Chance to relive your computer game memories
Tuesday, 13th October 2009.
Lovers of vintage computers and classic arcade games like Space Invaders and Pac-Man are in for a rare treat at the Haverhill Business Exhibition due to be held on Friday and Saturday this week.
Haverhill’s Centre for Computing History is putting on a special display which will range from vintage arcade machines to classic computers from the seventies and eighties, many of which have featured in recent television productions including the BBC’s Micro Men.
The centre’s display is sponsored by local business group Haverhill Enterprise, hosts of Haverhill’s seventh business exhibition, and will trace the history and culture of video games through the seventies and eighties.
Chairman of Haverhill Enterprise, Richard Herbert, said: “In the last 30 years Haverhill has changed as much as the personal computers that were around 1n 1979.
"Our population has doubled to nearly 25,000, existing businesses have expanded and been joined by new entrants, we have new housing and infrastructure, great new leisure facilities and shopping.
"And just as by 2040 there will be computing power in every small object, from keys and cups to clothes and furniture, Haverhill will also continue to develop and grow.
"By then the Eastern Region’s most enterprising town will also be Cambridge’s largest satellite, but I have no doubt that we will retain the vibrancy and can-do culture that is so evident here today.”

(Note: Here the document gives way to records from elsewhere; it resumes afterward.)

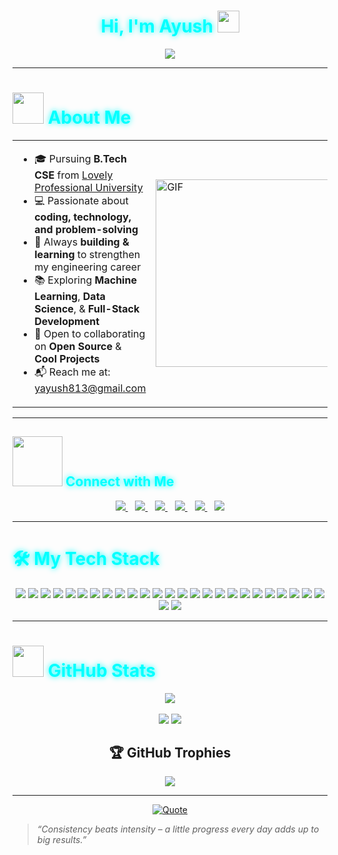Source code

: <div align="center">

<h1 style="color:#00FFFF; text-shadow: 0px 0px 10px #00FFFF;">
<strong>Hi, I'm Ayush <img src="https://media.giphy.com/media/hvRJCLFzcasrR4ia7z/giphy.gif" width="35"></strong>
</h1>

<a href="https://github.com/ayush9922">
 <img src="https://readme-typing-svg.herokuapp.com?font=Fira+Code&color=00FFFF&size=26&center=true&vCenter=true&width=600&height=100&speed=50&pause=200&lines=Software+Developer;Full+Stack+Developer;AI+%26+Data+Enthusiast;Lifelong+Learner;Passionate+about+Coding;Always+Learning+New+Things" />

</a>

</div>

---

<h1 style="color:#00FFFF; text-shadow: 0px 0px 10px #00FFFF;">
<img src="https://github.com/7oSkaaa/7oSkaaa/blob/main/Images/about_me.gif?raw=true" width=50 /> About Me
</h1>

<table>
<tr>
<td>

- 🎓 Pursuing **B.Tech CSE** from [Lovely Professional University](https://www.lpu.in/)  
- 💻 Passionate about **coding, technology, and problem-solving**  
- 🚀 Always **building & learning** to strengthen my engineering career  
- 📚 Exploring **Machine Learning**, **Data Science**, & **Full-Stack Development**  
- 🤝 Open to collaborating on **Open Source** & **Cool Projects**  
- 📬 Reach me at: [yayush813@gmail.com](mailto:yayush813@gmail.com)

</td>
<td>
<img src="https://github.com/7oSkaaa/7oSkaaa/blob/main/Images/Right_Side.gif?raw=true" alt="GIF" width="300">
</td>
</tr>
</table>

---

<h2 style="color:#00FFFF; text-shadow: 0px 0px 10px #00FFFF;">
<img src="https://github.com/7oSkaaa/7oSkaaa/blob/main/Images/Connect-with-me.gif?raw=true" width="80" /> Connect with Me
</h2>

<div align="center">

<a href="mailto:yayush813@gmail.com" target="blank">
  <img src="https://img.shields.io/badge/gmail-%23EA4335.svg?style=plastic&logo=gmail&logoColor=white" />
</a>
&nbsp;&nbsp;
<a href="https://github.com/ayush9922" target="blank">
  <img src="https://img.shields.io/badge/github-%23181717.svg?style=plastic&logo=github&logoColor=white" />
</a>
&nbsp;&nbsp;
<a href="https://www.linkedin.com/in/ayush9922/" target="blank">
  <img src="https://img.shields.io/badge/linkedin-%230A66C2.svg?style=plastic&logo=linkedin&logoColor=white" />
</a>
&nbsp;&nbsp;
<a href="https://stackoverflow.com/users/your-id" target="blank">
  <img src="https://img.shields.io/badge/stackoverflow-%23F48024.svg?style=plastic&logo=stackoverflow&logoColor=white" />
</a>
&nbsp;&nbsp;
<a href="https://www.quora.com/profile/your-quora-username" target="blank">
  <img src="https://img.shields.io/badge/Quora-%23B92B27.svg?style=plastic&logo=quora&logoColor=white" />
</a>
&nbsp;&nbsp;
<a href="https://www.instagram.com/mr._ayush0000/?hl=en" target="blank">
  <img src="https://img.shields.io/badge/Instagram-%23E4405F.svg?style=plastic&logo=instagram&logoColor=white" />
</a>

</div>

---

<h1 style="color:#00FFFF; text-shadow: 0px 0px 10px #00FFFF;">🛠️ My Tech Stack</h1>

<p align="center">
<img src="https://img.shields.io/badge/C-00599C?style=for-the-badge&logo=c&logoColor=white" />
<img src="https://img.shields.io/badge/C++-00599C?style=for-the-badge&logo=cplusplus&logoColor=white" />
<img src="https://img.shields.io/badge/Java-ED8B00?style=for-the-badge&logo=openjdk&logoColor=white" />
<img src="https://img.shields.io/badge/Python-3776AB?style=for-the-badge&logo=python&logoColor=white" />
<img src="https://img.shields.io/badge/JavaScript-F7DF1E?style=for-the-badge&logo=javascript&logoColor=black" />
<img src="https://img.shields.io/badge/HTML5-E34F26?style=for-the-badge&logo=html5&logoColor=white" />
<img src="https://img.shields.io/badge/CSS3-1572B6?style=for-the-badge&logo=css3&logoColor=white" />

<img src="https://img.shields.io/badge/React-20232A?style=for-the-badge&logo=react&logoColor=61DAFB" />
<img src="https://img.shields.io/badge/Node.js-43853D?style=for-the-badge&logo=node.js&logoColor=white" />
<img src="https://img.shields.io/badge/Express.js-000000?style=for-the-badge&logo=express&logoColor=white" />

<img src="https://img.shields.io/badge/MySQL-005C84?style=for-the-badge&logo=mysql&logoColor=white" />
<img src="https://img.shields.io/badge/MongoDB-4EA94B?style=for-the-badge&logo=mongodb&logoColor=white" />

<img src="https://img.shields.io/badge/Numpy-013243?style=for-the-badge&logo=numpy&logoColor=white" />
<img src="https://img.shields.io/badge/Pandas-150458?style=for-the-badge&logo=pandas&logoColor=white" />
<img src="https://img.shields.io/badge/Matplotlib-11557c?style=for-the-badge&logo=plotly&logoColor=white" />
<img src="https://img.shields.io/badge/Scikit--learn-F7931E?style=for-the-badge&logo=scikit-learn&logoColor=white" />
<img src="https://img.shields.io/badge/TensorFlow-FF6F00?style=for-the-badge&logo=tensorflow&logoColor=white" />
<img src="https://img.shields.io/badge/PyTorch-EE4C2C?style=for-the-badge&logo=pytorch&logoColor=white" />

<img src="https://img.shields.io/badge/Git-F05033?style=for-the-badge&logo=git&logoColor=white" />
<img src="https://img.shields.io/badge/GitHub-181717?style=for-the-badge&logo=github&logoColor=white" />
<img src="https://img.shields.io/badge/Docker-2496ED?style=for-the-badge&logo=docker&logoColor=white" />
<img src="https://img.shields.io/badge/Postman-FF6C37?style=for-the-badge&logo=postman&logoColor=white" />
<img src="https://img.shields.io/badge/Linux-FCC624?style=for-the-badge&logo=linux&logoColor=black" />
<img src="https://img.shields.io/badge/VS%20Code-0078d7?style=for-the-badge&logo=visual-studio-code&logoColor=white" />
<img src="https://img.shields.io/badge/Jupyter-F37626?style=for-the-badge&logo=jupyter&logoColor=white" />

<img src="https://img.shields.io/badge/Canva-00C4CC?style=for-the-badge&logo=canva&logoColor=white" />
<img src="https://img.shields.io/badge/Figma-F24E1E?style=for-the-badge&logo=figma&logoColor=white" />
</p>

---

<h1 style="color:#00FFFF; text-shadow: 0px 0px 10px #00FFFF;">
<img src="https://github.com/7oSkaaa/7oSkaaa/blob/main/Images/Statistics.gif?raw=true" width="50" /> GitHub Stats
</h1>

<div align="center">
<img src="https://streak-stats.demolab.com/?user=ayush9922&theme=tokyonight_duo" />
<br><br>
<img src="https://github-readme-stats.vercel.app/api?username=ayush9922&show_icons=true&count_private=true&theme=tokyonight" />
<img src="https://github-readme-stats.vercel.app/api/top-langs/?username=ayush9922&layout=compact&theme=tokyonight" />
</div>

<h2 align="center">🏆 GitHub Trophies</h2>
<div align="center">
<img src="https://github-profile-trophy.vercel.app/?username=ayush9922&theme=tokyonight&margin-w=15&margin-h=15" />
</div>

---

<div align="center">
<a href="https://github.com/piyushsuthar/github-readme-quotes">
  <img src="https://quotes-github-readme.vercel.app/api?type=horizontal&theme=tokyonight&animation=grow_out_in&quoteCategory=programming" alt="Quote">
</a>
</div>

> _“Consistency beats intensity – a little progress every day adds up to big results.”_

As well as demonstrating the development of the personal computer – a star exhibit will be the very first personal computer, the Altair 8800, dating back to 1975 – the centre’s display will help people understand the impact of the computer gaming revolution which gave the world Space Invaders and Donkey Kong.
The Centre for Computing History is to display more than 200 games and offer the opportunity to play many of the most influential games - with block graphics and way out sound effects - like Space Invaders, Asteroids, Pac-Man and Elite.
The earliest game on display will be Atari’s iconic table tennis game Pong, which will certainly provide a trip down memory lane for a lot of people. By the end of the 1970s, Pong had been overtaken by Space Invaders, considered by many the most influential game of all time. Dominating the industry and often described as capturing the zeitgeist of post-Star Wars America, Space Invaders proved to be breathtakingly popular. Another great favourite from the eighties and originating from Japan was the ghost-chasing game Pac-Man, while Nintendo’s Donkey Kong, which introduced Mario, swept in at the end of the decade.
Dr Lisa McGerty, a trustee of the Centre for Computing History, said: “Although the internet has revolutionised gaming, this is where it all started. This is when people used to play games in black and white!
“Our display will demonstrate the dramatic developments in computer game production across a vast range of formats through these two seminal decades. These games were at the very cutting edge of technology in their day and spawned a multi-billion pound industry.
“We hope to convey the excitement of the era, allow visitors to reminisce over the classic games of their childhood and play once again some of the most popular games of the seventies and eighties. Our display will also offer younger gamers the chance to get their hands on some of the retro games that their parents played in their youth.
“We know that it will be the games themselves and the chance to play them that will create most excitement.”
Other vintage machines on show will include Sinclair's ZX Spectrum, the BBC Micro and the Apple Lisa.
The centre’s curator, Jason Fitzpatrick emphasised: “Come and discover what the world was like when phones weren’t so mobile, computers were only for geeks and having a floppy disc was nothing to be embarrassed about!”